Collected data:
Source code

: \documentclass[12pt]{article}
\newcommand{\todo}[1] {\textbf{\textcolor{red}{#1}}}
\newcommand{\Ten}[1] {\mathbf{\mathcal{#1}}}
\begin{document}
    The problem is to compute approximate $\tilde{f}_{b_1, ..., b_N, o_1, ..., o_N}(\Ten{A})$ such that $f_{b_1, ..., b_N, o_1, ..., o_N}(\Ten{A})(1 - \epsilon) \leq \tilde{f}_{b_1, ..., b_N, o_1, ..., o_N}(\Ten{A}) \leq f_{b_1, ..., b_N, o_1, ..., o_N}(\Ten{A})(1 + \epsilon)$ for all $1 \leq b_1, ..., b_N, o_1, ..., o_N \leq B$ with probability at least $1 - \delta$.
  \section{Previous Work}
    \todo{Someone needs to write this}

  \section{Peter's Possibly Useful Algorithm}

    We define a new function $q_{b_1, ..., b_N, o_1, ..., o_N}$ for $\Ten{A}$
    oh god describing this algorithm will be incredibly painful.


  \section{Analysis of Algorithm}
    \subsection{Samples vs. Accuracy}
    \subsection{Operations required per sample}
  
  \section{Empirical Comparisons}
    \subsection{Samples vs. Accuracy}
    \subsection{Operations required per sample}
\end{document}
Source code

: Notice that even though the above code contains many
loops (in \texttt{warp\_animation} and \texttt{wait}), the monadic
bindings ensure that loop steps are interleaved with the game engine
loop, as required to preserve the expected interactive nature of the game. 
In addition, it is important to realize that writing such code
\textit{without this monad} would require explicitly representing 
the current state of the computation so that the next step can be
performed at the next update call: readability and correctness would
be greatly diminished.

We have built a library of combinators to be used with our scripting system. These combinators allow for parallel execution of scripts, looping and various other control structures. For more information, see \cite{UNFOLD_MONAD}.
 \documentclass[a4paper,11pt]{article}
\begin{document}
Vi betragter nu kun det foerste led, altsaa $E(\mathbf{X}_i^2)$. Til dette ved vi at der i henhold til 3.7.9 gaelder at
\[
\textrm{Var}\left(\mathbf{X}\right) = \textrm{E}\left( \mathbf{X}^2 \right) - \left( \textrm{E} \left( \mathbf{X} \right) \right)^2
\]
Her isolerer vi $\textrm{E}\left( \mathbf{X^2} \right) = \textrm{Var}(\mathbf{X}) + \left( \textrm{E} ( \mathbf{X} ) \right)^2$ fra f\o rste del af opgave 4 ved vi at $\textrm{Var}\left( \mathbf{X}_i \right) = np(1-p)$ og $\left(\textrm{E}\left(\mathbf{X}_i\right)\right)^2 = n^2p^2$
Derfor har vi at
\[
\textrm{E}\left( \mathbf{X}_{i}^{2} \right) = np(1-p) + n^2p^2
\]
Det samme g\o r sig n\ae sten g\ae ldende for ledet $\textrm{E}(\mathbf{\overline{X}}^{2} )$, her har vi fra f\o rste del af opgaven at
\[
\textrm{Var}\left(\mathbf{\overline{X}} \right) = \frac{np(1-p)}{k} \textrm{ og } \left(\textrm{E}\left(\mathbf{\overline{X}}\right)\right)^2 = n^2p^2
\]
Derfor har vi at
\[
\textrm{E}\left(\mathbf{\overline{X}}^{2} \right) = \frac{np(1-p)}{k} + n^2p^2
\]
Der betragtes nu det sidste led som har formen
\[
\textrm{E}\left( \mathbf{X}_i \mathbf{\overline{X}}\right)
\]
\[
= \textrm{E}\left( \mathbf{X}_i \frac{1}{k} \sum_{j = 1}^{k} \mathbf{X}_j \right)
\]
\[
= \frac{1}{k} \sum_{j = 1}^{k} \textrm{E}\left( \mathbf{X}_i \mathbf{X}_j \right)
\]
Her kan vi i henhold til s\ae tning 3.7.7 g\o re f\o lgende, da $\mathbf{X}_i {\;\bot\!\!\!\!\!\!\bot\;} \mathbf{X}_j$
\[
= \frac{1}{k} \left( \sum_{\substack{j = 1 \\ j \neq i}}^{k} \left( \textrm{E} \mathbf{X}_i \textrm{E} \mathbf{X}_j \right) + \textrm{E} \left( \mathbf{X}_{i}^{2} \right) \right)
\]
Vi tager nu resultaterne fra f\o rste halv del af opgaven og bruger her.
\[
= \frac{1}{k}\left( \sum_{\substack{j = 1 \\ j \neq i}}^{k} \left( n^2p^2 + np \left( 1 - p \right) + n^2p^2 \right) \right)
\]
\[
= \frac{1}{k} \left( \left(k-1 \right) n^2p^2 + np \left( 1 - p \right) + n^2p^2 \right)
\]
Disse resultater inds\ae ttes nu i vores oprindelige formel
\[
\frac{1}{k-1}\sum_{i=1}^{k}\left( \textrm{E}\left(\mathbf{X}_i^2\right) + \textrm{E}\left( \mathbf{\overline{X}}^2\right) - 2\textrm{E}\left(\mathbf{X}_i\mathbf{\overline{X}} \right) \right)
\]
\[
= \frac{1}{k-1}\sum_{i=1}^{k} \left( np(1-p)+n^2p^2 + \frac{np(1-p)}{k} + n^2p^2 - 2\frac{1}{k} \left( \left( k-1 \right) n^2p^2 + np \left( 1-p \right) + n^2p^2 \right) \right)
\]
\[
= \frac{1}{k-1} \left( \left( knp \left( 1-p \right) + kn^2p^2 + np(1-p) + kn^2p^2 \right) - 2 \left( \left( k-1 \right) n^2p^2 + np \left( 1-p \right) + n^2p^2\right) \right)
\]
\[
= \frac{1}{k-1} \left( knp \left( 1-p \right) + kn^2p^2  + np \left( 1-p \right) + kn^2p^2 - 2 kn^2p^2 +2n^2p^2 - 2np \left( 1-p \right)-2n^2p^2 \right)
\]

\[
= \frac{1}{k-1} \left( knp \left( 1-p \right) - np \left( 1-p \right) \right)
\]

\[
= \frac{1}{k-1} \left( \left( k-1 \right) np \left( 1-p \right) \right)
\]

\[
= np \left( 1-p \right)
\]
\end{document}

==

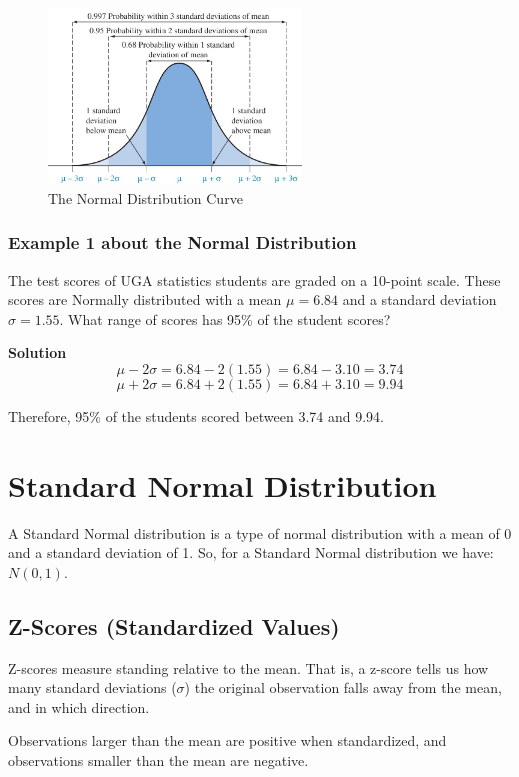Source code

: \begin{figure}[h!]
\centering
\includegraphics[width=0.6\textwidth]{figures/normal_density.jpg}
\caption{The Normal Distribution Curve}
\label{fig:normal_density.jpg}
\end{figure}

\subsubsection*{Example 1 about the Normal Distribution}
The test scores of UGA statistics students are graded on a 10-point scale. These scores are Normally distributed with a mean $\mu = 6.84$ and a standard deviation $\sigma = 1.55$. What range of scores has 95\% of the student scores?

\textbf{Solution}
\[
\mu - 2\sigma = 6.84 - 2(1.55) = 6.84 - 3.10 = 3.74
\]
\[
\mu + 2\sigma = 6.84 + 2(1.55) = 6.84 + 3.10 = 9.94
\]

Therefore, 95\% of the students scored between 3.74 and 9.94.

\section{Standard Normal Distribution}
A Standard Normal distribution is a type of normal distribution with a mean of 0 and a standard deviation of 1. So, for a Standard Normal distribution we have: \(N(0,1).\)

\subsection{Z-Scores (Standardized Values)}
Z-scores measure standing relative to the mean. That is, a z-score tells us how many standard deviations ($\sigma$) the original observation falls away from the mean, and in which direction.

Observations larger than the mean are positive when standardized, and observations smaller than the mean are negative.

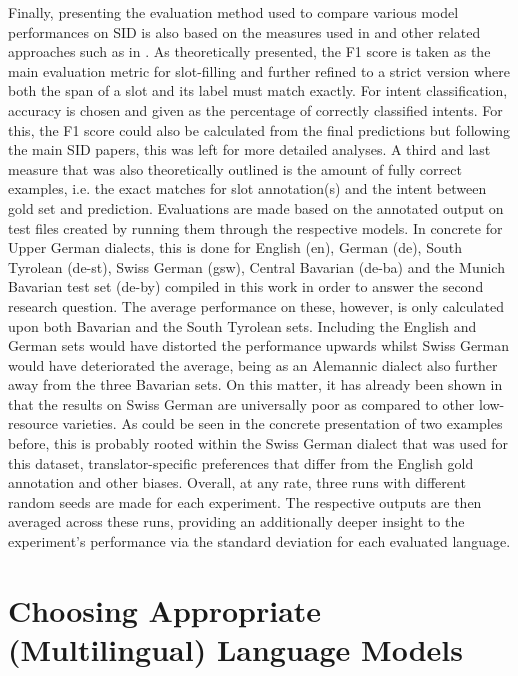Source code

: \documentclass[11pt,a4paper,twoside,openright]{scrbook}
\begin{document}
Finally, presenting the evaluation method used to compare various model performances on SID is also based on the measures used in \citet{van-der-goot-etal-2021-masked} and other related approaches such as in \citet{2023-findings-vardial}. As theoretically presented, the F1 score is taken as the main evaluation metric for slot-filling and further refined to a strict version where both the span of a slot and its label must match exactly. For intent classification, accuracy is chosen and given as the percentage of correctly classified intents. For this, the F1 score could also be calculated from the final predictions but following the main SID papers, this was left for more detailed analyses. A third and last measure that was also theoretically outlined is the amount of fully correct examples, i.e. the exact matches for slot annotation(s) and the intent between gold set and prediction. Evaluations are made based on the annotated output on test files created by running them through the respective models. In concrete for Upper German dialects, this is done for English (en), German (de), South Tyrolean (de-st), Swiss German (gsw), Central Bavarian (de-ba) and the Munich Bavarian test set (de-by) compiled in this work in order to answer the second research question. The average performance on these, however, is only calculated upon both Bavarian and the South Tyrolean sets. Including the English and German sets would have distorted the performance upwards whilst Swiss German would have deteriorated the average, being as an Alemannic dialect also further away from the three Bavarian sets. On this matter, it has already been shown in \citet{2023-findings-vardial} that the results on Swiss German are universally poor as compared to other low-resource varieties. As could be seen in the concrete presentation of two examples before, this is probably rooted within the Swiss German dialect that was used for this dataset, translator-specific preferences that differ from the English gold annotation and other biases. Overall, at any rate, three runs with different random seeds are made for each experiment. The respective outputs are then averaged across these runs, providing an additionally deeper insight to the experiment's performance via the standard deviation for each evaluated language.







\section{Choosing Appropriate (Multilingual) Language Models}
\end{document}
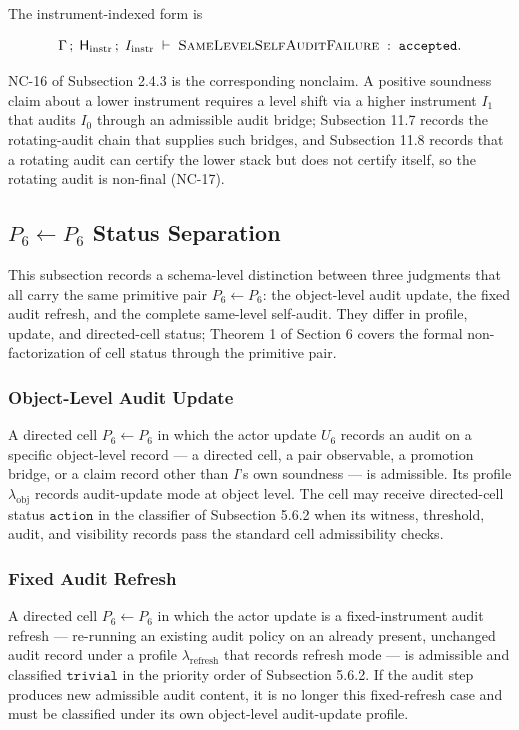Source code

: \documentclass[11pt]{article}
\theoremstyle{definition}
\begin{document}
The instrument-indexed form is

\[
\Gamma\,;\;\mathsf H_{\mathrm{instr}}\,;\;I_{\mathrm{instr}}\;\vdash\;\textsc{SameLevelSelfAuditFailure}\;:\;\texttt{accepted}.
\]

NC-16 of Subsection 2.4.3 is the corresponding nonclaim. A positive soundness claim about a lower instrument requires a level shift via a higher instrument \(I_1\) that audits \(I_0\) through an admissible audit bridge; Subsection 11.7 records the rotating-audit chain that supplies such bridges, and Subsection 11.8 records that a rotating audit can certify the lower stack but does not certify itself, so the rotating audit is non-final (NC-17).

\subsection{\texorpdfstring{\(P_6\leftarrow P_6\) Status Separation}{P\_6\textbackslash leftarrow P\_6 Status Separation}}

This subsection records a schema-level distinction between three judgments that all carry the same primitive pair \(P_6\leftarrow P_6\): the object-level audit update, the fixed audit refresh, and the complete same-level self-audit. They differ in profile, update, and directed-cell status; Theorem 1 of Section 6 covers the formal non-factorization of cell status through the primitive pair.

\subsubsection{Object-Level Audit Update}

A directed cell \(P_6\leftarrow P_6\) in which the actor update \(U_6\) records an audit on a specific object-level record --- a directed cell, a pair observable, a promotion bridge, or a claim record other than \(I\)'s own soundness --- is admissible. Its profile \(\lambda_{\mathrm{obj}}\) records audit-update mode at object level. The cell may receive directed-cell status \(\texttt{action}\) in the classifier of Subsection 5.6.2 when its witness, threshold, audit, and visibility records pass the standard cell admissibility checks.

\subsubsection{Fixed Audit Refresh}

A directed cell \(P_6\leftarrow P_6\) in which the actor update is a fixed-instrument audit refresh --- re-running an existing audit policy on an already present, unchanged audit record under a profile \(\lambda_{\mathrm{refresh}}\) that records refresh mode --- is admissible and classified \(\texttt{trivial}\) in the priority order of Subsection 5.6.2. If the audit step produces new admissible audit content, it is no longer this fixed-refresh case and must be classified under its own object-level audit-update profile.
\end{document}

--

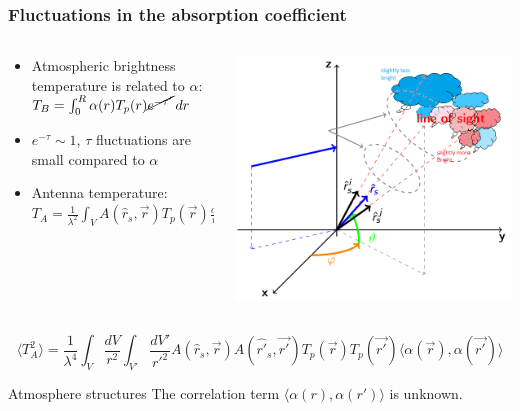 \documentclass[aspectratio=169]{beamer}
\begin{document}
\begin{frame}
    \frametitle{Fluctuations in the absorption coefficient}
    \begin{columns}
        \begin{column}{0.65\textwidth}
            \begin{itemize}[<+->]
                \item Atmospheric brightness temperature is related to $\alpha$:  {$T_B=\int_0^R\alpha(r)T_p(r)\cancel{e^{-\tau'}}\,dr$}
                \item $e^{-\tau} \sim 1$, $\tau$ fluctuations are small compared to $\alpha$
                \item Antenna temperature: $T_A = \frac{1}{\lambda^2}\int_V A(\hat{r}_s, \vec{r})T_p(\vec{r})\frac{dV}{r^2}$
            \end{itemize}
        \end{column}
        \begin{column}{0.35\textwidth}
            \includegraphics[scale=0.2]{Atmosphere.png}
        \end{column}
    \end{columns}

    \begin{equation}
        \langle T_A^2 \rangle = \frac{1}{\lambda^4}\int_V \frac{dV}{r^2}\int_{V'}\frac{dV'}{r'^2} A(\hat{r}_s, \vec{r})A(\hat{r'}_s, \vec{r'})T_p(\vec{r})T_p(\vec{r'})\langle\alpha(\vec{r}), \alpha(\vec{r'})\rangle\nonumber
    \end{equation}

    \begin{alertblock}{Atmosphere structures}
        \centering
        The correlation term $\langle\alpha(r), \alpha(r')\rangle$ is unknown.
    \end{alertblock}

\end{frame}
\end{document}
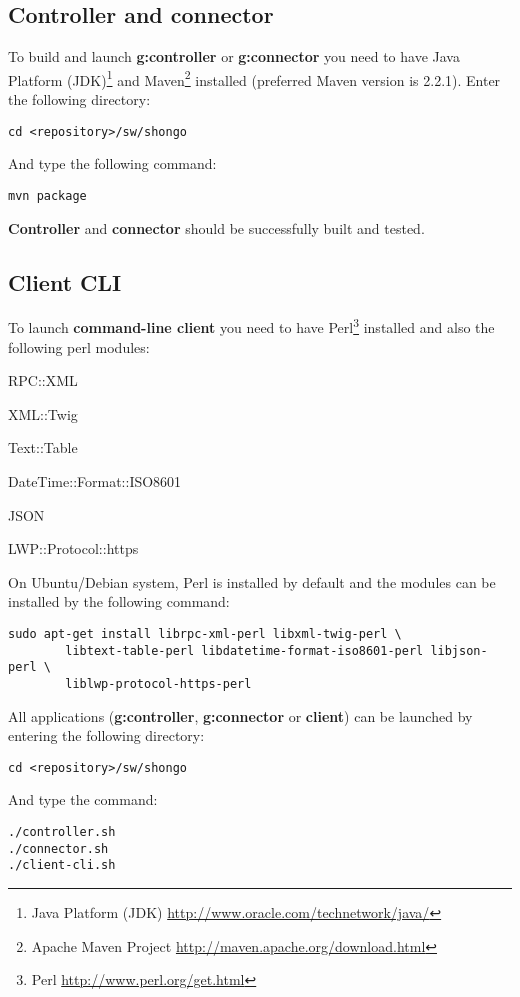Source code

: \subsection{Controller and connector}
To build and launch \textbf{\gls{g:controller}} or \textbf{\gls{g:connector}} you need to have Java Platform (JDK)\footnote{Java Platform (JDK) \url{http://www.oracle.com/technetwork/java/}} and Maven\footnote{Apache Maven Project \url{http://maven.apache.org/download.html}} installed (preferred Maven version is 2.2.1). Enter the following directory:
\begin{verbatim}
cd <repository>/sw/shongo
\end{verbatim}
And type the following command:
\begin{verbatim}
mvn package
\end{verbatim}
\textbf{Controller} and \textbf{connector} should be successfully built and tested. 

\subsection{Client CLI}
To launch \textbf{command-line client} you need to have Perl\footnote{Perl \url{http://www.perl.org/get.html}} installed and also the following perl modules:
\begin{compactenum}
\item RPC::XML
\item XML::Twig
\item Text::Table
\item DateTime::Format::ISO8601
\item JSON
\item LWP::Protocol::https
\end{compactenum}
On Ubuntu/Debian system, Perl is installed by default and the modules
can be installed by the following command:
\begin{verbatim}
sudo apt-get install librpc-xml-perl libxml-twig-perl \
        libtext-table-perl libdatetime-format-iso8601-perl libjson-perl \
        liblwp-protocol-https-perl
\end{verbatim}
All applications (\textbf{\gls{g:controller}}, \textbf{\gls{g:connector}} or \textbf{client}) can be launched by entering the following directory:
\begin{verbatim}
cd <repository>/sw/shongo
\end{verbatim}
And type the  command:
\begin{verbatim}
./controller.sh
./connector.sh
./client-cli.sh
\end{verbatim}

§ What you have to do: Reply with nothing but the number of lines in the data that include the word "todo".

§ Answer box: 2